> DIRECTIONS FOR THIS TASK
Repeat, line for line, the entries below from the first line to the line containing "## Done for the ALX SE program.", counting both ends.

> INFORMATION PROVIDED
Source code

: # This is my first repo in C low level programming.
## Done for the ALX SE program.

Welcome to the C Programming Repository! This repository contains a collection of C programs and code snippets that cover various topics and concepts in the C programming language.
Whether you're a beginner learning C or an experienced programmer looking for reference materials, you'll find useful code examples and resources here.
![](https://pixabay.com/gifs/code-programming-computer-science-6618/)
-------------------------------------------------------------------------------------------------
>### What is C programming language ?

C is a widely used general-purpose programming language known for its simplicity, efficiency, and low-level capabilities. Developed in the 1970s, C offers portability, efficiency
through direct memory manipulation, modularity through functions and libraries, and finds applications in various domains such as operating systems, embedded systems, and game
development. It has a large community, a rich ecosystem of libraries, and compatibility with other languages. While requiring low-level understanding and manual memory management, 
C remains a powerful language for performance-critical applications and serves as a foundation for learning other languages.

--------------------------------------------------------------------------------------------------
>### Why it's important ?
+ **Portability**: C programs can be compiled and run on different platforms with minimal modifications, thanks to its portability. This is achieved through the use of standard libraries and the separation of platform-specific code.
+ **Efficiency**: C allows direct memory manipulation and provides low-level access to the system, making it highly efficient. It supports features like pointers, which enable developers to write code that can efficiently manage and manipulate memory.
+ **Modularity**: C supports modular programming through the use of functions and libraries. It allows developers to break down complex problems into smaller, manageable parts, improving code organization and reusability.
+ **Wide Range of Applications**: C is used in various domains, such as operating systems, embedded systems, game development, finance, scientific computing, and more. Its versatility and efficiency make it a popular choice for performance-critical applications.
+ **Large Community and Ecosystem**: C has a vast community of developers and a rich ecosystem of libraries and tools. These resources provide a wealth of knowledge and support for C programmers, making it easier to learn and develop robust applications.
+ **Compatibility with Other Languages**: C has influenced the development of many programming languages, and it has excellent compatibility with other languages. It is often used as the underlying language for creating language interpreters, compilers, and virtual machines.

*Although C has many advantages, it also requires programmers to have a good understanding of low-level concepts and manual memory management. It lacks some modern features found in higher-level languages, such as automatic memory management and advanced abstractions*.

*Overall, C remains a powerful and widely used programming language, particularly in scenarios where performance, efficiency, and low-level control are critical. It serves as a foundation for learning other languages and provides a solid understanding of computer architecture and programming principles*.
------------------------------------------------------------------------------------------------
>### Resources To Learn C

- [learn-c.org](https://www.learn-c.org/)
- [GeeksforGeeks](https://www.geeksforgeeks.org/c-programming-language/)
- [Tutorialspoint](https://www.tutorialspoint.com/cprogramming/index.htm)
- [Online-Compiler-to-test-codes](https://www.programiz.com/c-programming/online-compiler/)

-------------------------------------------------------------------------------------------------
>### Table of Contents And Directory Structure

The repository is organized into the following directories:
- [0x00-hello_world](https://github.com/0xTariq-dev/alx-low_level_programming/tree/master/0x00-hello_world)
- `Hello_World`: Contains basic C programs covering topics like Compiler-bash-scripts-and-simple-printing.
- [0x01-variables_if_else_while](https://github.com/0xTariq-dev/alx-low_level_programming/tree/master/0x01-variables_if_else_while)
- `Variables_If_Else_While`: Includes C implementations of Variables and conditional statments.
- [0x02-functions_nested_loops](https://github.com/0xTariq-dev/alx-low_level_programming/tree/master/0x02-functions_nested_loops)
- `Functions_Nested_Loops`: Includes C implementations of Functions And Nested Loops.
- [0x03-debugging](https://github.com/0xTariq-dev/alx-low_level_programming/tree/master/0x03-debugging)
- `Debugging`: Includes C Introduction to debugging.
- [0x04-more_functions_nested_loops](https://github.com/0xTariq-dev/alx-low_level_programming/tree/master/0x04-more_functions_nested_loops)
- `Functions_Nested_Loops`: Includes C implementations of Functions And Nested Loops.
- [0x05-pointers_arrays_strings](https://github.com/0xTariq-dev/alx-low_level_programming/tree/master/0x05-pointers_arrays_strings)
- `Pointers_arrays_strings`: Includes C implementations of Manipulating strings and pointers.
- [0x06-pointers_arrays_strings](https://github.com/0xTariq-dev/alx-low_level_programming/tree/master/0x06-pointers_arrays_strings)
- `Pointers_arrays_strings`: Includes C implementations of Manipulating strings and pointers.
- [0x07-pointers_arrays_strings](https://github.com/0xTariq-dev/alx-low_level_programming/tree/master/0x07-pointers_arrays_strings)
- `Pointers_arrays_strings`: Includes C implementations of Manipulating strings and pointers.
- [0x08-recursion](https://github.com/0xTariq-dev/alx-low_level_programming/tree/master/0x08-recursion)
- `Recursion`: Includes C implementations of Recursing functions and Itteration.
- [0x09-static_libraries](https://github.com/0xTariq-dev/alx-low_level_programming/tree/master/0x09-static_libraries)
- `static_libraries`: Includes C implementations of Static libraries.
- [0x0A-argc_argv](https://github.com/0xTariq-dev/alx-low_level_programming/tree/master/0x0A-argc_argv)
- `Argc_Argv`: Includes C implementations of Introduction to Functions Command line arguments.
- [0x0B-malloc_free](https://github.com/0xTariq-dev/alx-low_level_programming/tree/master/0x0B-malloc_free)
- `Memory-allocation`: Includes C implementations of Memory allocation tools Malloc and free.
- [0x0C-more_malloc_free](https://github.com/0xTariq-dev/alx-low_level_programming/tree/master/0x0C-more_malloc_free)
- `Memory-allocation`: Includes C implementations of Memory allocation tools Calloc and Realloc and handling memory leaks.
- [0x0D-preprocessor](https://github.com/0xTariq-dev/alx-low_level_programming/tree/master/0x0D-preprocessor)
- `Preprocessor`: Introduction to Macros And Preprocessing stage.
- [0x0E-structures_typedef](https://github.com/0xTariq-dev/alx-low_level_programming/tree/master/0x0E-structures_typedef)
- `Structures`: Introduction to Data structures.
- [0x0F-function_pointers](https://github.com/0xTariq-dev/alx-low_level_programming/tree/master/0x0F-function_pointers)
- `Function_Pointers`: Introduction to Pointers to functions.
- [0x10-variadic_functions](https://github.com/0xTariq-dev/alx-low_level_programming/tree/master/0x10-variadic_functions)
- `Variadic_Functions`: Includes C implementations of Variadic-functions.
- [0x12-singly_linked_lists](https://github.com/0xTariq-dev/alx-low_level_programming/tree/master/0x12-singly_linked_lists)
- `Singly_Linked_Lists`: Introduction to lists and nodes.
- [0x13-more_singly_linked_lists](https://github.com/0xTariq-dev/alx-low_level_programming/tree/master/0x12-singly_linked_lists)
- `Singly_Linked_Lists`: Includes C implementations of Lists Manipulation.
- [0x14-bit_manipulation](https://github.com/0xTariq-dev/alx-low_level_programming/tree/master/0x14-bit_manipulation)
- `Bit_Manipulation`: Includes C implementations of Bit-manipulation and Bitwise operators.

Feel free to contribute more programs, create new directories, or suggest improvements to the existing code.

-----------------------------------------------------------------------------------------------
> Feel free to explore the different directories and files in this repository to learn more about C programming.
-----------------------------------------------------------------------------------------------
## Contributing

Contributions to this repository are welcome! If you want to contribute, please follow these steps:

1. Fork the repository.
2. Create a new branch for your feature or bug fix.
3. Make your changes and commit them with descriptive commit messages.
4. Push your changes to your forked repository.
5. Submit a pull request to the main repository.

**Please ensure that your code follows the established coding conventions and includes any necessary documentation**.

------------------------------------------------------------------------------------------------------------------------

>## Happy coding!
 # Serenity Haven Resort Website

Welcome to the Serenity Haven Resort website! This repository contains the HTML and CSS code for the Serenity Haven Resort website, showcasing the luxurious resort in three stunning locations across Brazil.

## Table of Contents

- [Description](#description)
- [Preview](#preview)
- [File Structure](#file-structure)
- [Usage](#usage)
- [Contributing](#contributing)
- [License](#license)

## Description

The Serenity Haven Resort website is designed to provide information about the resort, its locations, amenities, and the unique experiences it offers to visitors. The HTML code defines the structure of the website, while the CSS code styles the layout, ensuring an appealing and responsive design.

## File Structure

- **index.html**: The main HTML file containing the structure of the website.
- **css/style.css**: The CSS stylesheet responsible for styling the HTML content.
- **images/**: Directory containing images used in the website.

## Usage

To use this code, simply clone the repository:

> TASK OUTPUT
Source code

: # This is my first repo in C low level programming.
## Done for the ALX SE program.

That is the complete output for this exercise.